Struggling homeowners are catching up on payments or benefiting from alternatives to foreclosure as the economy improves. Seriously delinquent residential mortgages fell to 7 percent in the last three months of 2012, the lowest level since 2008, according to the Mortgage Bankers Association.
Yet the reduction of staff in JPMorgan’s mortgage production office indicates that demand for new home loans is not returning at a fast enough pace. The bank anticipates revenue from issuing mortgages will slide from $3.6 billion in 2012 to $1.5 billion this year. Mortgage banking income as a whole is expected to hit $2.1 billion in 2013, down from $3.3 billion.
Why the dramatic decline?
The company anticipates the amount of money it makes will be squeezed by heightened competition in the mortgage market. There is simply not enough business to go around for all the lenders vying for a piece of the housing pie.
“Margins were elevated in 2012. They’re going to . . . come down,” said Kevin Watters, head of the JPMorgan’s mortgage business, during an annual presentation to investors held Tuesday at its headquarters here.
Still Watters rattled off a series of statistics that bode well for the housing market: debt-to-income ratios are falling, buying a home is becoming cheaper than renting in some cities and demand is rising while supply is tightening.

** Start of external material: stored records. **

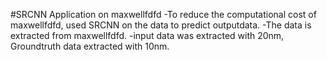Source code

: #SRCNN Application on maxwellfdfd
-To reduce the computational cost of maxwellfdfd, used SRCNN on the data to predict outputdata.
-The data is extracted from maxwellfdfd.
-input data was extracted with 20nm, Groundtruth data extracted with 10nm.
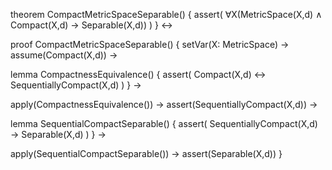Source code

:theorem CompactMetricSpaceSeparable() {
  assert(
    ∀X(MetricSpace(X,d) ∧ Compact(X,d) → Separable(X,d))
  )
} ↔

proof CompactMetricSpaceSeparable() {
  setVar(X: MetricSpace) →
  assume(Compact(X,d)) →
  
  lemma CompactnessEquivalence() {
    assert(
      Compact(X,d) ↔ SequentiallyCompact(X,d)
    )
  } →
  
  apply(CompactnessEquivalence()) →
  assert(SequentiallyCompact(X,d)) →
  
  lemma SequentialCompactSeparable() {
    assert(
      SequentiallyCompact(X,d) → Separable(X,d)
    )
  } →
  
  apply(SequentialCompactSeparable()) →
  assert(Separable(X,d))
}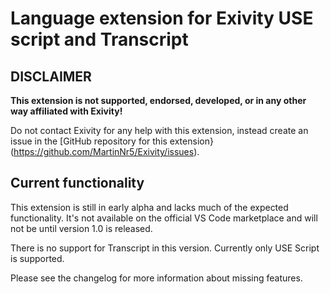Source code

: # Language extension for Exivity USE script and Transcript

## DISCLAIMER
**This extension is not supported, endorsed, developed, or in any other way affiliated with Exivity!**

Do not contact Exivity for any help with this extension, instead create an issue in the [GitHub repository for this extension}(https://github.com/MartinNr5/Exivity/issues).

## Current functionality
This extension is still in early alpha and lacks much of the expected functionality. It's not available on the official VS Code marketplace and will not be until version 1.0 is released.

There is no support for Transcript in this version. Currently only USE Script is supported.

Please see the changelog for more information about missing features.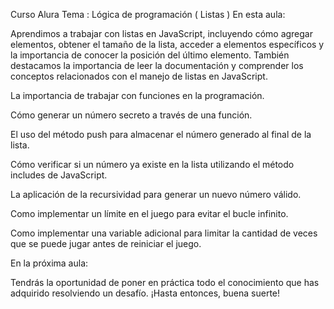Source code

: Curso Alura Tema : Lógica de programación ( Listas )
En esta aula:

Aprendimos a trabajar con listas en JavaScript, incluyendo cómo agregar elementos, obtener el tamaño de la lista, acceder a elementos específicos y la importancia de conocer la posición del último elemento. También destacamos la importancia de leer la documentación y comprender los conceptos relacionados con el manejo de listas en JavaScript.

La importancia de trabajar con funciones en la programación.

Cómo generar un número secreto a través de una función.

El uso del método push para almacenar el número generado al final de la lista.

Cómo verificar si un número ya existe en la lista utilizando el método includes de JavaScript.

La aplicación de la recursividad para generar un nuevo número válido.

Como implementar un límite en el juego para evitar el bucle infinito.

Como implementar una variable adicional para limitar la cantidad de veces que se puede jugar antes de reiniciar el juego.

En la próxima aula:

Tendrás la oportunidad de poner en práctica todo el conocimiento que has adquirido resolviendo un desafío. ¡Hasta entonces, buena suerte!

Recent reports from the Commerce Department support Watter’s enthusiasm about the future of the market. New-home sales soared 16 percent to an annual rate of 437,000 in January, the highest level since July 2008. But the increases are coming from depressed levels as sales plummeted to a record low in 2011. What’s more, sales are still well below the 700,000 annual level that economists consider healthy.
Watters told a room of 200 black-suited investors that JPMorgan has a strong competitive advantage in the origination space due to its scale and market penetration. The bank aims to grow its 10 percent share of the mortgage business; Wells Fargo, the market leader, holds 30 percent.
The record mortgage profits Wells Fargo and JPMorgan reported last year were largely the result of the refinancing boom. Analysts, however, say that activity will likely wane in the coming year, pressuring earnings. JPMorgan says there is at least $250 billion worth of mortgages in its portfolio eligible for refinancing.
The bank maintains a positive outlook for its home loan business, but the reality is the housing recovery still remains fragile.